-- Problem details --
Copy out the entries that follow. Leave none out.
-- Excerpted data follows --
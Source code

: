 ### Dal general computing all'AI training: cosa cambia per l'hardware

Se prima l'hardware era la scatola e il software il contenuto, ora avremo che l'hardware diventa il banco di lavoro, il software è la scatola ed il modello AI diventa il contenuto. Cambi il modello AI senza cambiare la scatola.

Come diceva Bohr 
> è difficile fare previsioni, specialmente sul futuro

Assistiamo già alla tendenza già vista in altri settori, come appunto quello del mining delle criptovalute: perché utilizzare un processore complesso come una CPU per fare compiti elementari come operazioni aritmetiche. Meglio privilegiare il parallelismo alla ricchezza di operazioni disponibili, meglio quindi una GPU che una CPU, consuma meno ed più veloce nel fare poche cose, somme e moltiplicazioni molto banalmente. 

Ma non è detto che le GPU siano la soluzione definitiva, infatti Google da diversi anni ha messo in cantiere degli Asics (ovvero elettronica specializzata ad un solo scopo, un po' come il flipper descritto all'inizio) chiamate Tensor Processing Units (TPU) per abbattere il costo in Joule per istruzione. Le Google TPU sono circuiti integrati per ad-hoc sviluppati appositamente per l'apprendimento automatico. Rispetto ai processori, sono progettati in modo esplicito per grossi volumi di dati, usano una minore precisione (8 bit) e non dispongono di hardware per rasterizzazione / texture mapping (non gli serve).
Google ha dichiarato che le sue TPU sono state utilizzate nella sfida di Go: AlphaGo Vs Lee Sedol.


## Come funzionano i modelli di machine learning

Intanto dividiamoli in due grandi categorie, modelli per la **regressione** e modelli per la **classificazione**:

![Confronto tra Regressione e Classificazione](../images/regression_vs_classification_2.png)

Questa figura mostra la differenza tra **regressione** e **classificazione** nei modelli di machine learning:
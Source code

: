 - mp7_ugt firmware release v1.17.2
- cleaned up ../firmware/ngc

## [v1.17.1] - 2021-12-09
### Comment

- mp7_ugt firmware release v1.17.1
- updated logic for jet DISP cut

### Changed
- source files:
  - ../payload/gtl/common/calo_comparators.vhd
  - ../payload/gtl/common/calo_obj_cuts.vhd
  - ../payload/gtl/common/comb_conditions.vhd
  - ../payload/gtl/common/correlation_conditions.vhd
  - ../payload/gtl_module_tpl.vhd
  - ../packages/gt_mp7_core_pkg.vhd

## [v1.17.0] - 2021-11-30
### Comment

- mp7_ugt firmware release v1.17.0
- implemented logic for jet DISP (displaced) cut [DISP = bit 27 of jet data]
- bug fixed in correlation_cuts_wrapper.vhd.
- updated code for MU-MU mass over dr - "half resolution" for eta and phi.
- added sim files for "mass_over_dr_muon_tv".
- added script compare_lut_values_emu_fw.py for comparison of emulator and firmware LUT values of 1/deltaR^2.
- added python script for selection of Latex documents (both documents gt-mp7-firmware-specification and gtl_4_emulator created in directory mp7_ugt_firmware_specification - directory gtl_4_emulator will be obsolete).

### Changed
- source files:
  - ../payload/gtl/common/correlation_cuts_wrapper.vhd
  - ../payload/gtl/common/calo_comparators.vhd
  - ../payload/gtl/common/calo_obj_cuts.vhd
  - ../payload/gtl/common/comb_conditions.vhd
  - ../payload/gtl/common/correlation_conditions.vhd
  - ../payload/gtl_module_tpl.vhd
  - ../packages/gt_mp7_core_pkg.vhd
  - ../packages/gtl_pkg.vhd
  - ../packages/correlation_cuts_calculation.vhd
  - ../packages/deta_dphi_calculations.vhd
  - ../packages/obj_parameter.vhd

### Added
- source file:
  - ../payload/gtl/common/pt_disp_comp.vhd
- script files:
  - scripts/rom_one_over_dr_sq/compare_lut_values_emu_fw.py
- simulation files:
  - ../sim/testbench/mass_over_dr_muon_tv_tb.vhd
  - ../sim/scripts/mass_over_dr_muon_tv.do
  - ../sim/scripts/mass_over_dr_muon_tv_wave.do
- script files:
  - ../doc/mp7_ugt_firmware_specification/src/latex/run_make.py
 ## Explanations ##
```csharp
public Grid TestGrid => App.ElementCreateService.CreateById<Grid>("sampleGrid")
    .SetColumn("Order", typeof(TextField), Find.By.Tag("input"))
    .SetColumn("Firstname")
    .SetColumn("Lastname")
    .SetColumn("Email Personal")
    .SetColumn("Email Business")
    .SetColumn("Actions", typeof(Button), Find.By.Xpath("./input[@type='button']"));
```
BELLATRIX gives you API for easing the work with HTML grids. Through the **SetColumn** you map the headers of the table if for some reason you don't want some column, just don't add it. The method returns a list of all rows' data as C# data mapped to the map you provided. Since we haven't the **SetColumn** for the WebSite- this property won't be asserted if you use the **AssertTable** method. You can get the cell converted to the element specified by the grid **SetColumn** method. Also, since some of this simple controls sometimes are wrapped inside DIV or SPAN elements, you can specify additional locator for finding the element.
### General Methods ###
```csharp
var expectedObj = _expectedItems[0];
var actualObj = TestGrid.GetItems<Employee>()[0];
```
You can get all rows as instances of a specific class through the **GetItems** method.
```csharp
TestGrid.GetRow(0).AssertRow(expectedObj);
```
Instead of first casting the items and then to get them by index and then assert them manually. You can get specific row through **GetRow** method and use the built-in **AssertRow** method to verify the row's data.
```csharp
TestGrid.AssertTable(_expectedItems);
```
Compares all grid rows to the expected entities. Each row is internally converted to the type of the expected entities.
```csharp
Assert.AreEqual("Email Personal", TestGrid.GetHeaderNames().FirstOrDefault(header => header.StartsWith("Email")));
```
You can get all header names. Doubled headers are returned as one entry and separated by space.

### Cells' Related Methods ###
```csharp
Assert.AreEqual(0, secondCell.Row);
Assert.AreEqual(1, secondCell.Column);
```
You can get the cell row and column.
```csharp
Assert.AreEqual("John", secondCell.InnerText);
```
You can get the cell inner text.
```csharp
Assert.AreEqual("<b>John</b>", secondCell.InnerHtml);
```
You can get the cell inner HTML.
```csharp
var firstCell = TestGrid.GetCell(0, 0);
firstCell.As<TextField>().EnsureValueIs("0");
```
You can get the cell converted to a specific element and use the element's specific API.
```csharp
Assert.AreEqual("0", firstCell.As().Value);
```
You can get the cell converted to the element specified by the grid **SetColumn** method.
-- Excerpted data concluded --
-- Exercise answer --
Source code

: ### Dal general computing all'AI training: cosa cambia per l'hardware

Se prima l'hardware era la scatola e il software il contenuto, ora avremo che l'hardware diventa il banco di lavoro, il software è la scatola ed il modello AI diventa il contenuto. Cambi il modello AI senza cambiare la scatola.

Come diceva Bohr 
> è difficile fare previsioni, specialmente sul futuro

Assistiamo già alla tendenza già vista in altri settori, come appunto quello del mining delle criptovalute: perché utilizzare un processore complesso come una CPU per fare compiti elementari come operazioni aritmetiche. Meglio privilegiare il parallelismo alla ricchezza di operazioni disponibili, meglio quindi una GPU che una CPU, consuma meno ed più veloce nel fare poche cose, somme e moltiplicazioni molto banalmente. 

Ma non è detto che le GPU siano la soluzione definitiva, infatti Google da diversi anni ha messo in cantiere degli Asics (ovvero elettronica specializzata ad un solo scopo, un po' come il flipper descritto all'inizio) chiamate Tensor Processing Units (TPU) per abbattere il costo in Joule per istruzione. Le Google TPU sono circuiti integrati per ad-hoc sviluppati appositamente per l'apprendimento automatico. Rispetto ai processori, sono progettati in modo esplicito per grossi volumi di dati, usano una minore precisione (8 bit) e non dispongono di hardware per rasterizzazione / texture mapping (non gli serve).
Google ha dichiarato che le sue TPU sono state utilizzate nella sfida di Go: AlphaGo Vs Lee Sedol.


## Come funzionano i modelli di machine learning

Intanto dividiamoli in due grandi categorie, modelli per la **regressione** e modelli per la **classificazione**:

![Confronto tra Regressione e Classificazione](../images/regression_vs_classification_2.png)

Questa figura mostra la differenza tra **regressione** e **classificazione** nei modelli di machine learning:
Source code

: - mp7_ugt firmware release v1.17.2
- cleaned up ../firmware/ngc

## [v1.17.1] - 2021-12-09
### Comment

- mp7_ugt firmware release v1.17.1
- updated logic for jet DISP cut

### Changed
- source files:
  - ../payload/gtl/common/calo_comparators.vhd
  - ../payload/gtl/common/calo_obj_cuts.vhd
  - ../payload/gtl/common/comb_conditions.vhd
  - ../payload/gtl/common/correlation_conditions.vhd
  - ../payload/gtl_module_tpl.vhd
  - ../packages/gt_mp7_core_pkg.vhd

## [v1.17.0] - 2021-11-30
### Comment

- mp7_ugt firmware release v1.17.0
- implemented logic for jet DISP (displaced) cut [DISP = bit 27 of jet data]
- bug fixed in correlation_cuts_wrapper.vhd.
- updated code for MU-MU mass over dr - "half resolution" for eta and phi.
- added sim files for "mass_over_dr_muon_tv".
- added script compare_lut_values_emu_fw.py for comparison of emulator and firmware LUT values of 1/deltaR^2.
- added python script for selection of Latex documents (both documents gt-mp7-firmware-specification and gtl_4_emulator created in directory mp7_ugt_firmware_specification - directory gtl_4_emulator will be obsolete).

### Changed
- source files:
  - ../payload/gtl/common/correlation_cuts_wrapper.vhd
  - ../payload/gtl/common/calo_comparators.vhd
  - ../payload/gtl/common/calo_obj_cuts.vhd
  - ../payload/gtl/common/comb_conditions.vhd
  - ../payload/gtl/common/correlation_conditions.vhd
  - ../payload/gtl_module_tpl.vhd
  - ../packages/gt_mp7_core_pkg.vhd
  - ../packages/gtl_pkg.vhd
  - ../packages/correlation_cuts_calculation.vhd
  - ../packages/deta_dphi_calculations.vhd
  - ../packages/obj_parameter.vhd

### Added
- source file:
  - ../payload/gtl/common/pt_disp_comp.vhd
- script files:
  - scripts/rom_one_over_dr_sq/compare_lut_values_emu_fw.py
- simulation files:
  - ../sim/testbench/mass_over_dr_muon_tv_tb.vhd
  - ../sim/scripts/mass_over_dr_muon_tv.do
  - ../sim/scripts/mass_over_dr_muon_tv_wave.do
- script files:
  - ../doc/mp7_ugt_firmware_specification/src/latex/run_make.py
 ## Explanations ##
```csharp
public Grid TestGrid => App.ElementCreateService.CreateById<Grid>("sampleGrid")
    .SetColumn("Order", typeof(TextField), Find.By.Tag("input"))
    .SetColumn("Firstname")
    .SetColumn("Lastname")
    .SetColumn("Email Personal")
    .SetColumn("Email Business")
    .SetColumn("Actions", typeof(Button), Find.By.Xpath("./input[@type='button']"));
```
BELLATRIX gives you API for easing the work with HTML grids. Through the **SetColumn** you map the headers of the table if for some reason you don't want some column, just don't add it. The method returns a list of all rows' data as C# data mapped to the map you provided. Since we haven't the **SetColumn** for the WebSite- this property won't be asserted if you use the **AssertTable** method. You can get the cell converted to the element specified by the grid **SetColumn** method. Also, since some of this simple controls sometimes are wrapped inside DIV or SPAN elements, you can specify additional locator for finding the element.
### General Methods ###
```csharp
var expectedObj = _expectedItems[0];
var actualObj = TestGrid.GetItems<Employee>()[0];
```
You can get all rows as instances of a specific class through the **GetItems** method.
```csharp
TestGrid.GetRow(0).AssertRow(expectedObj);
```
Instead of first casting the items and then to get them by index and then assert them manually. You can get specific row through **GetRow** method and use the built-in **AssertRow** method to verify the row's data.
```csharp
TestGrid.AssertTable(_expectedItems);
```
Compares all grid rows to the expected entities. Each row is internally converted to the type of the expected entities.
```csharp
Assert.AreEqual("Email Personal", TestGrid.GetHeaderNames().FirstOrDefault(header => header.StartsWith("Email")));
```
You can get all header names. Doubled headers are returned as one entry and separated by space.

### Cells' Related Methods ###
```csharp
Assert.AreEqual(0, secondCell.Row);
Assert.AreEqual(1, secondCell.Column);
```
You can get the cell row and column.
```csharp
Assert.AreEqual("John", secondCell.InnerText);
```
You can get the cell inner text.
```csharp
Assert.AreEqual("<b>John</b>", secondCell.InnerHtml);
```
You can get the cell inner HTML.
```csharp
var firstCell = TestGrid.GetCell(0, 0);
firstCell.As<TextField>().EnsureValueIs("0");
```
You can get the cell converted to a specific element and use the element's specific API.
```csharp
Assert.AreEqual("0", firstCell.As().Value);
```
You can get the cell converted to the element specified by the grid **SetColumn** method.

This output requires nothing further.